You might think that the CSAC is around just to deny fighters, cancel events, and fuck up steroid hearings. But they do so much more than that! Here’s jackal Roxy’s account of how a CSAC representative follows you into the bathroom every time you need to go in order to make sure you’re not injecting god knows what into your system on fight night:
I think the real reason for the escorts was to keep me from snorting coke or taking caffeine pills in the bathroom. Or that new stuff from Japan that allows a person to throw lethal knee combinations relentlessly until the person verbally submits. Who knows what those crazy Japanese make?

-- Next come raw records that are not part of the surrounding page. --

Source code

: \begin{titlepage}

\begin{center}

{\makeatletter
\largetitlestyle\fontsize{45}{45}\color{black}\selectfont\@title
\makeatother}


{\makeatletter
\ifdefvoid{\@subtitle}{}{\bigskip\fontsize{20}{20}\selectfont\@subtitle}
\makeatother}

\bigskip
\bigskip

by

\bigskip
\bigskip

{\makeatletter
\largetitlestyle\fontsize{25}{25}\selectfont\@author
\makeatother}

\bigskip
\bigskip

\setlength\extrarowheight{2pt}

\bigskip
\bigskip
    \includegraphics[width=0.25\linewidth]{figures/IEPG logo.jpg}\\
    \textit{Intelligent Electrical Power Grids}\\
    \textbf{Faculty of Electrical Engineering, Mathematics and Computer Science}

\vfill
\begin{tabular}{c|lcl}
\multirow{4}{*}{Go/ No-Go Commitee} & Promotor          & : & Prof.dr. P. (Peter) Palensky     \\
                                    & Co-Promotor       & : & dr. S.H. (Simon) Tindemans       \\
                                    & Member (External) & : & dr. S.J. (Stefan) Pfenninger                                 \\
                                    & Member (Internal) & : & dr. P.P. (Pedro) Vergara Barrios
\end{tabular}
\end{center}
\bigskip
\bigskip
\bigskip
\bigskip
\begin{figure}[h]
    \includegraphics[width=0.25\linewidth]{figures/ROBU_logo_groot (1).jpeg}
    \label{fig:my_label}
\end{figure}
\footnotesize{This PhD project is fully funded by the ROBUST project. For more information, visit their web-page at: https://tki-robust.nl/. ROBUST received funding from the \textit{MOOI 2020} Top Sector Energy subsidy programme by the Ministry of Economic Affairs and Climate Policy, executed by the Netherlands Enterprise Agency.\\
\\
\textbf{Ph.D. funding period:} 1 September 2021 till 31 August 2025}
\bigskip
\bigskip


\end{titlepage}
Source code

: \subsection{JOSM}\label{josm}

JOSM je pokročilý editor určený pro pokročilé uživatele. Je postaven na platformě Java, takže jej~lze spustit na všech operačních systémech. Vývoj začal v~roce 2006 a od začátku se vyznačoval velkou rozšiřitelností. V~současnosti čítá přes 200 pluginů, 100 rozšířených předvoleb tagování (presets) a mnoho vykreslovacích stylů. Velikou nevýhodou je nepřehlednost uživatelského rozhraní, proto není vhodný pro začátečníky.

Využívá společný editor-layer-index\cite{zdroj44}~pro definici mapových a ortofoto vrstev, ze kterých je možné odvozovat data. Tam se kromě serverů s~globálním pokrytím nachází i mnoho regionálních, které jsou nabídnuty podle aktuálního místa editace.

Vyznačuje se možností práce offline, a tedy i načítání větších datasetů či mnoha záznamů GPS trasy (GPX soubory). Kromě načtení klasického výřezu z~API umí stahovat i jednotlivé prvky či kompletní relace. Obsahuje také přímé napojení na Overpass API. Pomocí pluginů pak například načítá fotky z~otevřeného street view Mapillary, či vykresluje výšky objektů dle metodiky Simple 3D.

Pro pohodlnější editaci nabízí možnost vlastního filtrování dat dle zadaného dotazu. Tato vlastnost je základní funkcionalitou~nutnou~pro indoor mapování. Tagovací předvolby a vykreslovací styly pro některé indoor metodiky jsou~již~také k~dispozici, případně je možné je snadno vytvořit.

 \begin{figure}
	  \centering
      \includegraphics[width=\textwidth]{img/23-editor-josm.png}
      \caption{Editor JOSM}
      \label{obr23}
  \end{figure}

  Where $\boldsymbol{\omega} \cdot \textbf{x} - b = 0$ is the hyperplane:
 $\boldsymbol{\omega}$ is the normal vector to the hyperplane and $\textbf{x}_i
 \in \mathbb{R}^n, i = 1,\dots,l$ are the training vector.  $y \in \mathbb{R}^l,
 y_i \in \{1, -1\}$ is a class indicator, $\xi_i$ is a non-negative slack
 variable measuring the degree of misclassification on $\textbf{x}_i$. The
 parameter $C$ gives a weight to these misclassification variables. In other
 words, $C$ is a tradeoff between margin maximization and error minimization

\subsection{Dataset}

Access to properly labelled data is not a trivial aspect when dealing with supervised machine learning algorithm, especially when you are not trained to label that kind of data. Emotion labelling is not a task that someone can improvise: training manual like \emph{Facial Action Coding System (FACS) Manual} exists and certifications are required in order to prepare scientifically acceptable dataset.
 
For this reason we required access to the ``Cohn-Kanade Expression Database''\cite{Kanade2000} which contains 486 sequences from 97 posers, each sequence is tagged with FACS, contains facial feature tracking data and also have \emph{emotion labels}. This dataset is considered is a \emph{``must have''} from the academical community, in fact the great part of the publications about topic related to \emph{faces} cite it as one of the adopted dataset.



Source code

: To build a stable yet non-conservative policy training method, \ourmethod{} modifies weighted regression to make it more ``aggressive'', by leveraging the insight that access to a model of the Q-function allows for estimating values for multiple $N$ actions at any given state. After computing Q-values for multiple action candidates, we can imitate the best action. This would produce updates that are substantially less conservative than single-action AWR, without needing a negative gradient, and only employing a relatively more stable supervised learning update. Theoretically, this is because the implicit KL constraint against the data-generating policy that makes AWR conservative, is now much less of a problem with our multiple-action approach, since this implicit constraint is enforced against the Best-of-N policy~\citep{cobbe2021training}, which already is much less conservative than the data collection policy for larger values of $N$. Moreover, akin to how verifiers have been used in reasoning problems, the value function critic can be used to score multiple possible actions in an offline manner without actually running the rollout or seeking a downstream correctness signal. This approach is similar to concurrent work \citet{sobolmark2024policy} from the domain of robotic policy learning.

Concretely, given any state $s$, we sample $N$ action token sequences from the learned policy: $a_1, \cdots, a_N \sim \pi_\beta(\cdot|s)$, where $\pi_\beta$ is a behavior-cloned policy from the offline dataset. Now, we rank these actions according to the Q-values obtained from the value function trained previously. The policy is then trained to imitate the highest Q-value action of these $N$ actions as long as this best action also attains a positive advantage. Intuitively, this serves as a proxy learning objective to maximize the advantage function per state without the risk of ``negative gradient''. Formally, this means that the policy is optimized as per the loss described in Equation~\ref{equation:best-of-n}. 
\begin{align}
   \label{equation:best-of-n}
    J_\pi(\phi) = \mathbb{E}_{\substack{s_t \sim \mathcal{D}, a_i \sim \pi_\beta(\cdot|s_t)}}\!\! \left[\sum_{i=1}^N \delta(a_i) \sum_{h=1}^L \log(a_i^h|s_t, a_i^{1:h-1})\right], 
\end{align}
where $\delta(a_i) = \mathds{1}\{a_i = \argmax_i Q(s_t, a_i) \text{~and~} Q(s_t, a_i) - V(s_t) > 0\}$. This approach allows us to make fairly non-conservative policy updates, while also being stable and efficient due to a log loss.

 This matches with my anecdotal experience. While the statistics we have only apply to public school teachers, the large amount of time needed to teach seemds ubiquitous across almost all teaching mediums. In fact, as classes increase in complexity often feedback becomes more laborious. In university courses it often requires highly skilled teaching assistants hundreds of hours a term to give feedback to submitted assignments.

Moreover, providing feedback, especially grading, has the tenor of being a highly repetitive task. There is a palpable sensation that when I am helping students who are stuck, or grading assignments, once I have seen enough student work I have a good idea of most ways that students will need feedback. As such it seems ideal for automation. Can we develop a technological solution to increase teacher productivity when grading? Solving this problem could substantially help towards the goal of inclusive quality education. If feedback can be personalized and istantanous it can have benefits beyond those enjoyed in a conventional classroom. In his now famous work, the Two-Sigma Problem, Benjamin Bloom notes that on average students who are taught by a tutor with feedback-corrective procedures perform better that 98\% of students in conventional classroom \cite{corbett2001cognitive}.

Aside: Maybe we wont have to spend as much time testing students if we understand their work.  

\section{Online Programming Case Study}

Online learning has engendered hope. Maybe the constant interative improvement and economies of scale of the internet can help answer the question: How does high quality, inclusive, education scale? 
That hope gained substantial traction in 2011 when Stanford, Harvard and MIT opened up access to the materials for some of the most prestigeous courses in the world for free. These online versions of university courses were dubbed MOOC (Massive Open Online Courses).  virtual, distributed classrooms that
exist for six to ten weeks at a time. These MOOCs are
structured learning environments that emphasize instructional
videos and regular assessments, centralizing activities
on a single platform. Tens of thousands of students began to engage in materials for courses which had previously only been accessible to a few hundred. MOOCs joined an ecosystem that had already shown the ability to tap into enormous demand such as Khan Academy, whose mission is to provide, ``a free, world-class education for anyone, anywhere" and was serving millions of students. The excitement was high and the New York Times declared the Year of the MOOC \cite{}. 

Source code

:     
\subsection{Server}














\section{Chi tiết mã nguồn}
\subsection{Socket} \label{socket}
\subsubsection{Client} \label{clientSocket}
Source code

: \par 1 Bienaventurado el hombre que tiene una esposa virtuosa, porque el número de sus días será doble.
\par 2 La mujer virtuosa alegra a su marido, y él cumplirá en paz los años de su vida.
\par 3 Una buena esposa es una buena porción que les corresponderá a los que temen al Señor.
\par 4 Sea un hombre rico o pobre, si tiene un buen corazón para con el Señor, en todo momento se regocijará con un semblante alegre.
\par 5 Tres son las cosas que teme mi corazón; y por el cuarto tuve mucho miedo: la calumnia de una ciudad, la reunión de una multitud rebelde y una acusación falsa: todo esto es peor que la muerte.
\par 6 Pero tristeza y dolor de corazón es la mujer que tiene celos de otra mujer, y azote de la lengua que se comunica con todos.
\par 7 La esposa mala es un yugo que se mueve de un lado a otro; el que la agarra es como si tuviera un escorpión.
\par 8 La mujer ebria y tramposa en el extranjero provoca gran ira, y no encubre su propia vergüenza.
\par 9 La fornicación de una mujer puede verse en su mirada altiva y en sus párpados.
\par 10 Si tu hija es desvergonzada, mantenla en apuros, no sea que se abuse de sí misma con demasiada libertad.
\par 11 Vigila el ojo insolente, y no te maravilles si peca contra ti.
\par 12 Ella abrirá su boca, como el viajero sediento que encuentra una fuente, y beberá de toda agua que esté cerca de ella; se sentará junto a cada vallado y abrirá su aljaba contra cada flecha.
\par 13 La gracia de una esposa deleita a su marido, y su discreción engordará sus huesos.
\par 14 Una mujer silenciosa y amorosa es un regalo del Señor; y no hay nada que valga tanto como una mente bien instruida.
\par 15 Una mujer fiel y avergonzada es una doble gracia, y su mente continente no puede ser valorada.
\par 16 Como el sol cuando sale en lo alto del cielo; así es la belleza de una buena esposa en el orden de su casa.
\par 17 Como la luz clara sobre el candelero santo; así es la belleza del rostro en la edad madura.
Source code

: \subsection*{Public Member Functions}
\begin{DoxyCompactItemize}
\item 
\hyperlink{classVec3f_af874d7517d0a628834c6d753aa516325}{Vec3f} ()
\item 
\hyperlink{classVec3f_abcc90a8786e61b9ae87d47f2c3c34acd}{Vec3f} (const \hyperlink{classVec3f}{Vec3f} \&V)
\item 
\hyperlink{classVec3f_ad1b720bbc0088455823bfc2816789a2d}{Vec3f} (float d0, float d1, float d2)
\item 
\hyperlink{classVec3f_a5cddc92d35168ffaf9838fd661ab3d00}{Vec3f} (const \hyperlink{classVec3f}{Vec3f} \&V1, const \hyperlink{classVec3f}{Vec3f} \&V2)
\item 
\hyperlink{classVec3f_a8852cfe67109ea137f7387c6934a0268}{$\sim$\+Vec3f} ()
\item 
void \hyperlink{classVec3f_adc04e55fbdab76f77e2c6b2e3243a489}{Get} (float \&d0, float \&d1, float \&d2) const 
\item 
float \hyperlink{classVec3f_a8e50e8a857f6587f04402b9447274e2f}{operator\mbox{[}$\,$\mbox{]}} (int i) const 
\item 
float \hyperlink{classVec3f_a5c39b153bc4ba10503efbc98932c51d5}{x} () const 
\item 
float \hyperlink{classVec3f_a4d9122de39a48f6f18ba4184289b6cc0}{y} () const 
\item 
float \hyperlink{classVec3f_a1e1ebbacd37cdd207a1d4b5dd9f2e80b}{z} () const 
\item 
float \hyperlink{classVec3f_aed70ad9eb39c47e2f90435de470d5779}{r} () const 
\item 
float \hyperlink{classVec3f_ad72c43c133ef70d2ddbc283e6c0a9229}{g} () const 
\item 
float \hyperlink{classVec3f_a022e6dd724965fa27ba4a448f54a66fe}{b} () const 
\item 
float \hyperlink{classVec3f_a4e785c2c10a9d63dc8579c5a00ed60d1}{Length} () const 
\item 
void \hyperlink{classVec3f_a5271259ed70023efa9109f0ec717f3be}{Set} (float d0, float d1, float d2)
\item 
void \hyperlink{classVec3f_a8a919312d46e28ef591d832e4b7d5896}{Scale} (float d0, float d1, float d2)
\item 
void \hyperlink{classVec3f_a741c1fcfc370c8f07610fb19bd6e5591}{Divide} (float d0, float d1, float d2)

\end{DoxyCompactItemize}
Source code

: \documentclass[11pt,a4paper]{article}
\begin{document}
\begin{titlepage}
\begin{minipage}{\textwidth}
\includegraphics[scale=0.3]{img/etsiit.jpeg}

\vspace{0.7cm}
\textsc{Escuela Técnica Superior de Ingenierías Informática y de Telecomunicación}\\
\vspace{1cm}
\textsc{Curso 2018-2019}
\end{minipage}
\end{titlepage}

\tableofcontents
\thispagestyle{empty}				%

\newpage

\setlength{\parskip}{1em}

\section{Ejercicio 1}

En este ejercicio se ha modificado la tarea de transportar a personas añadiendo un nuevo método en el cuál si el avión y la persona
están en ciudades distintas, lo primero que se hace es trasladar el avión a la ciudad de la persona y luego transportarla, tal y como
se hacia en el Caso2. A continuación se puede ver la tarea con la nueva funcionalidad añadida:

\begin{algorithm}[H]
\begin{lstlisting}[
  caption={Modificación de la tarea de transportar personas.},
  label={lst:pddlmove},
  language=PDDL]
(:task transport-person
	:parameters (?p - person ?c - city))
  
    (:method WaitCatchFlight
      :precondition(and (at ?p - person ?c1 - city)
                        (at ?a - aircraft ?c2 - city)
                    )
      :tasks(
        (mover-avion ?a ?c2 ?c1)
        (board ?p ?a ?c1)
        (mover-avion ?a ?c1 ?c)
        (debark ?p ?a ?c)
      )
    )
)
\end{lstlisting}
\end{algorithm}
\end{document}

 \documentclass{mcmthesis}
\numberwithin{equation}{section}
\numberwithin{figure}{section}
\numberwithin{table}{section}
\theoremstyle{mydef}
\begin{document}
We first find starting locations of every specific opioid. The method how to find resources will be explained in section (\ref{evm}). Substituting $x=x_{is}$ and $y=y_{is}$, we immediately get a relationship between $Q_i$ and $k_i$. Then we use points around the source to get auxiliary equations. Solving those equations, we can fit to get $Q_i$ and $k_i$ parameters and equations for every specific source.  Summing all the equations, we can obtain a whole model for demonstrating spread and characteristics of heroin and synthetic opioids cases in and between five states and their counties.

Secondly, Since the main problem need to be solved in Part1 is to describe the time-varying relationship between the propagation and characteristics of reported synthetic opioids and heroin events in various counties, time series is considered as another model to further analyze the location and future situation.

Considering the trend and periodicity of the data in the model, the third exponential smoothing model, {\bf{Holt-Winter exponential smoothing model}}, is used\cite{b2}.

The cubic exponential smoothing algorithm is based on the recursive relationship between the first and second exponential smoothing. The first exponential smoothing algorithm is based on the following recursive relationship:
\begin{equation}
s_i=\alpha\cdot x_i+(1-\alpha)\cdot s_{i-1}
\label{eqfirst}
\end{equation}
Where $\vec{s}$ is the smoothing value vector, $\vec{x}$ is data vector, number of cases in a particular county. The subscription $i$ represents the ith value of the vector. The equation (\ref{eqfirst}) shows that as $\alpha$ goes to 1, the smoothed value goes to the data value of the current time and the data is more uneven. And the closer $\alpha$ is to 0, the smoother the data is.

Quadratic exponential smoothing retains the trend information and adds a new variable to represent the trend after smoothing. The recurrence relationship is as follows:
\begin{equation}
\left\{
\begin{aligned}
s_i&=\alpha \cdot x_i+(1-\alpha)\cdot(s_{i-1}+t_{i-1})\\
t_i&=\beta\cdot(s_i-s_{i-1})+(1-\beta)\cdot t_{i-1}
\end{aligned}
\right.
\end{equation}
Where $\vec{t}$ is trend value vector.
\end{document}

Then, when I didn’t see anyone but had to pee and went and came back, I got talked to. So when I needed a bathroom escort, I said very politely, ‘Excuse me, may I have a bathroom escort?’ Like when I was in kindergarten.
I would never do such a thing like coke, or take that crazy super-kneeing-ability-power-up drug! Although I have to admit, I had the strong urge to shout “Mmmmmmmm this power bar is deliiiiiiiicious!” several time behind the closed stall doors. Just as a joke, you know. Because, only one person can fit in the stall- our body guard would have trouble. And you know we aren’t allowed to take any food or drinks into the locker room. Except for fresh fruit. Thank GOD for bananas. So by 10 o’clock, when I fought, I was able to fight on a stomach full of banana. I would never eat that powerbar because they confescated when I entered. Oops did I say that?
Ah, CSAC amusements. The next bit isn’t so funny though:
If I had joked around with the power bar thing, maybe they would have told me I couldn’t fight. Like they did to about three girls. The afternoon of the fight. Like when we had our hair done and were warming up. It was quite amazing. The night was half over and I was wondering if I’d actually get to fight. People were like crying in the back….
It never ceases to amaze me how poorly the CSAC runs it’s shit. They’re right next door to the Nevada State Athletic Commission, one of the best commissions in the world. Yet they can’t take a hint on how to run their shit. Honestly, Armando Garcia and his gang of retarded mutants are one more major cock-up away from a letter writing campaign to have them replaced by people who aren’t completely incompetent.